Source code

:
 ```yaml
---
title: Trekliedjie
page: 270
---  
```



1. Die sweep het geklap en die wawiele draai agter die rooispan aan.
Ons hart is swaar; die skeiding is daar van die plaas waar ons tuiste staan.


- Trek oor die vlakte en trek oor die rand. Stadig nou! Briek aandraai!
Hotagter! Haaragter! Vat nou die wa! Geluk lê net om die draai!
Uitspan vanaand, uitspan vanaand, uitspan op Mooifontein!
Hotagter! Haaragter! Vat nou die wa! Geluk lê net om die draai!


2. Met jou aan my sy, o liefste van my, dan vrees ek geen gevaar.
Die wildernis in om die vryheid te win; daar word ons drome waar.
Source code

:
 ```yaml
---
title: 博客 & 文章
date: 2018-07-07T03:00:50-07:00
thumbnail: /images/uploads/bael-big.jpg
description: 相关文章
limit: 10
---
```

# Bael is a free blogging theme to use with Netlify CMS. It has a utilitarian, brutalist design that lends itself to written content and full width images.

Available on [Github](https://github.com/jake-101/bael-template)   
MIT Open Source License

- INSTRUCTIONS FOR THE TASK -
Copy each line of the material exactly as shown.

- RESPONSE -
Source code

:
 ```yaml
---
title: Trekliedjie
page: 270
---  
```



1. Die sweep het geklap en die wawiele draai agter die rooispan aan.
Ons hart is swaar; die skeiding is daar van die plaas waar ons tuiste staan.


- Trek oor die vlakte en trek oor die rand. Stadig nou! Briek aandraai!
Hotagter! Haaragter! Vat nou die wa! Geluk lê net om die draai!
Uitspan vanaand, uitspan vanaand, uitspan op Mooifontein!
Hotagter! Haaragter! Vat nou die wa! Geluk lê net om die draai!


2. Met jou aan my sy, o liefste van my, dan vrees ek geen gevaar.
Die wildernis in om die vryheid te win; daar word ons drome waar.
Source code

:
 ```yaml
---
title: 博客 & 文章
date: 2018-07-07T03:00:50-07:00
thumbnail: /images/uploads/bael-big.jpg
description: 相关文章
limit: 10
---
```

# Bael is a free blogging theme to use with Netlify CMS. It has a utilitarian, brutalist design that lends itself to written content and full width images.

Available on [Github](https://github.com/jake-101/bael-template)   
MIT Open Source License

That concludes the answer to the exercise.